I am submissive, i am an owned slave, i live 24/7 with my Master in a TPE relationship.
No matter what social site i am on the above sentance forms part of my profile, it is who and what i am, that does not change. So why then do 'new' people who interact with Master seem to think i am going to 'Dom' them as well ? To me it just shows the total lack of understanding of what a submissive is. I have no desire to be a switch, its not in my make up, i am submissive to my Master and i do as i am told sexually but at the same time He knows that i am not one to swop from being a sub to a dom just because some fruit loop online has desires to e 'taken' by a man and woman together.
All too often i see online people talk about how they want to be used and abused, monkey sex 24/7 and be dominated sexually, often times they get with a Master who already has a slave and seem to think that their wants and needs are the only thing that the Master is going to fulfill, to the point of Him telling those He already owns to do what the new one wants because she is new and learning. This is not how things should be, well in my opinion any way and as i am the one writing this its my opinion that counts.

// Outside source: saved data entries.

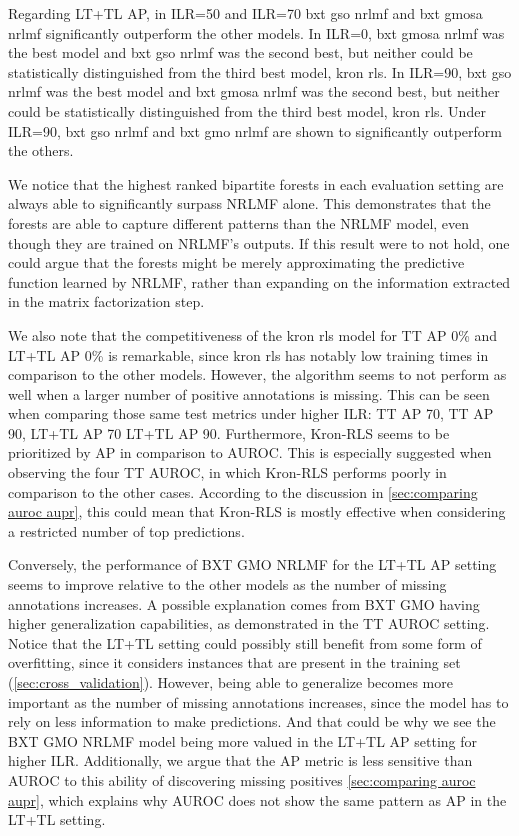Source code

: Regarding LT+TL AP, in ILR=50 and ILR=70 bxt gso nrlmf and bxt gmosa nrlmf significantly outperform the other models. In ILR=0, bxt gmosa nrlmf was the best model and bxt gso nrlmf was the second best, but neither could be statistically distinguished from the third best model, kron rls. In ILR=90, bxt gso nrlmf was the best model and bxt gmosa nrlmf was the second best, but neither could be statistically distinguished from the third best model, kron rls. Under ILR=90, bxt gso nrlmf and bxt gmo nrlmf are shown to significantly outperform the others.

We notice that the highest ranked bipartite forests in each evaluation setting are always able to significantly surpass NRLMF alone. This demonstrates that the forests are able to capture different patterns than the NRLMF model, even though they are trained on NRLMF's outputs. If this result were to not hold, one could argue that the forests might be merely approximating the predictive function learned by NRLMF, rather than expanding on the information extracted in the matrix factorization step.

We also note that the competitiveness of the kron rls model for TT AP 0\% and LT+TL AP 0\% is remarkable, since kron rls has notably low training times in comparison to the other models.  %
However, the algorithm seems to not perform as well when a larger number of positive annotations is missing. This can be seen when comparing those same test metrics under higher ILR: TT AP 70, TT AP 90, LT+TL AP 70 LT+TL AP 90.
Furthermore, Kron-RLS seems to be prioritized by AP in comparison to AUROC. This is especially suggested when observing the four TT AUROC, in which Kron-RLS performs poorly in comparison to the other cases.
According to the discussion in \autoref{sec:comparing auroc aupr}, this could mean that Kron-RLS is mostly effective when considering a restricted number of top predictions.

Conversely, the performance of BXT GMO NRLMF for the LT+TL AP setting seems to improve relative to the other models as the number of missing annotations increases. A possible explanation comes from BXT GMO having higher generalization capabilities, as demonstrated in the TT AUROC setting. Notice that the LT+TL setting could possibly still benefit from some form of overfitting, since it considers instances that are present in the training set (\autoref{sec:cross_validation}). However, being able to generalize becomes more important as the number of missing annotations increases, since the model has to rely on less information to make predictions. And that could be why we see the BXT GMO NRLMF model being more valued in the LT+TL AP setting for higher ILR.
Additionally, we argue that the AP metric is less sensitive than AUROC to this ability of discovering missing positives \autoref{sec:comparing auroc aupr}, which explains why AUROC does not show the same pattern as AP in the LT+TL setting.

A Master has an obligation to those He owns to make sure all her needs and desires are also being fulfilled, telling her to crawl around on all fours and bark does not make her a dog the same as telling her to take a flogger to a new one does not make her a switch, if she has no desire to do this and she finds it hard to actually comprehend then why would she be told to do something that goes against the grain of her very being ?
All too often when a new one comes along the facination of a new pussy, the golden hole is very strong for a Master and He seems to block out everything and everyone else out, this can and does cause damage to those already part of the 'family'. While i understand the need to spend more time with the new one to teach her and mentor her a good Master should also realise that the chances of her actually being 'real' and interested in this way of life are very slim once the initial sex fest has worn off, and if He is not careful then He will have caused irrepairable damage to the existing real slave He owns (owned). And to be fair its not always His fault, new ones coming into an existing relationship often feel they have to manipulate and monopolize the Masters time and attention because they feel inferior - this again leads to Him ignoring the basic needs of those already under His control.
A lot is said about subs and slaves not being able to handle poly and the arguments and jealousy that results from it but in my honest opinion not all Masters/Doms can handle it either, they do not understand that while they might be having fun with the new one all the time they are failing to attend to the others in the family, and that is where the problems start.
To be poly takes a certain quality in a person and that goes for ALL involved whether its a sub/slave or Master/Dom, there ae certain things that should not be overlooked as when things go pear shaped many will find themselves all alone with nowhere to turn.